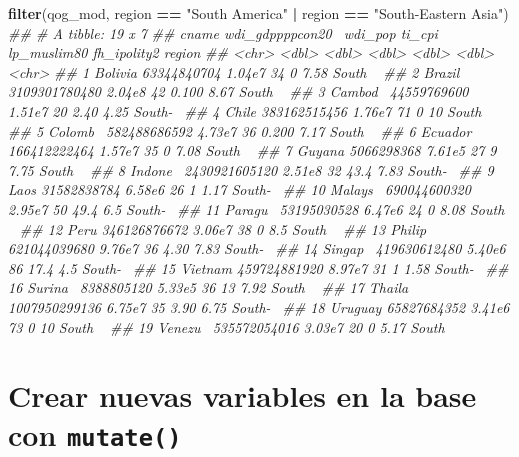 \documentclass[]{book}
\newenvironment{Shaded}{\begin{snugshade}}{\end{snugshade}}
\newcommand{\CommentTok}[1]{\textcolor[rgb]{0.56,0.35,0.01}{\textit{#1}}}
\newcommand{\KeywordTok}[1]{\textcolor[rgb]{0.13,0.29,0.53}{\textbf{#1}}}
\newcommand{\NormalTok}[1]{#1}
\newcommand{\OperatorTok}[1]{\textcolor[rgb]{0.81,0.36,0.00}{\textbf{#1}}}
\newcommand{\StringTok}[1]{\textcolor[rgb]{0.31,0.60,0.02}{#1}}
\begin{document}
\begin{Shaded}
\begin{Highlighting}[]
\KeywordTok{filter}\NormalTok{(qog_mod, region }\OperatorTok{==}\StringTok{ "South America"} \OperatorTok{|}\StringTok{ }\NormalTok{region }\OperatorTok{==}\StringTok{ "South-Eastern Asia"}\NormalTok{)}
\CommentTok{## # A tibble: 19 x 7}
\CommentTok{##    cname   wdi_gdppppcon20~ wdi_pop ti_cpi lp_muslim80 fh_ipolity2 region }
\CommentTok{##    <chr>              <dbl>   <dbl>  <dbl>       <dbl>       <dbl> <chr>  }
\CommentTok{##  1 Bolivia      63344840704  1.04e7     34       0            7.58 South ~}
\CommentTok{##  2 Brazil     3109301780480  2.04e8     42       0.100        8.67 South ~}
\CommentTok{##  3 Cambod~      44559769600  1.51e7     20       2.40         4.25 South-~}
\CommentTok{##  4 Chile       383162515456  1.76e7     71       0           10    South ~}
\CommentTok{##  5 Colomb~     582488686592  4.73e7     36       0.200        7.17 South ~}
\CommentTok{##  6 Ecuador     166412222464  1.57e7     35       0            7.08 South ~}
\CommentTok{##  7 Guyana        5066298368  7.61e5     27       9            7.75 South ~}
\CommentTok{##  8 Indone~    2430921605120  2.51e8     32      43.4          7.83 South-~}
\CommentTok{##  9 Laos         31582838784  6.58e6     26       1            1.17 South-~}
\CommentTok{## 10 Malays~     690044600320  2.95e7     50      49.4          6.5  South-~}
\CommentTok{## 11 Paragu~      53195030528  6.47e6     24       0            8.08 South ~}
\CommentTok{## 12 Peru        346126876672  3.06e7     38       0            8.5  South ~}
\CommentTok{## 13 Philip~     621044039680  9.76e7     36       4.30         7.83 South-~}
\CommentTok{## 14 Singap~     419630612480  5.40e6     86      17.4          4.5  South-~}
\CommentTok{## 15 Vietnam     459724881920  8.97e7     31       1            1.58 South-~}
\CommentTok{## 16 Surina~       8388805120  5.33e5     36      13            7.92 South ~}
\CommentTok{## 17 Thaila~    1007950299136  6.75e7     35       3.90         6.75 South-~}
\CommentTok{## 18 Uruguay      65827684352  3.41e6     73       0           10    South ~}
\CommentTok{## 19 Venezu~     535572054016  3.03e7     20       0            5.17 South ~}
\end{Highlighting}
\end{Shaded}

\hypertarget{crear-nuevas-variables-en-la-base-con-mutate}{%
\section{\texorpdfstring{Crear nuevas variables en la base con
\texttt{mutate()}}{Crear nuevas variables en la base con mutate()}}\label{crear-nuevas-variables-en-la-base-con-mutate}}
\end{document}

◇ ◇ ◇ ◇ ◇

● **WORK TASK**: Scan the data for lines containing "newcommand" and copy all of them.

● **ANSWER TO THIS TASK**:
\newcommand{\CommentTok}[1]{\textcolor[rgb]{0.56,0.35,0.01}{\textit{#1}}}
\newcommand{\KeywordTok}[1]{\textcolor[rgb]{0.13,0.29,0.53}{\textbf{#1}}}
\newcommand{\NormalTok}[1]{#1}
\newcommand{\OperatorTok}[1]{\textcolor[rgb]{0.81,0.36,0.00}{\textbf{#1}}}
\newcommand{\StringTok}[1]{\textcolor[rgb]{0.31,0.60,0.02}{#1}}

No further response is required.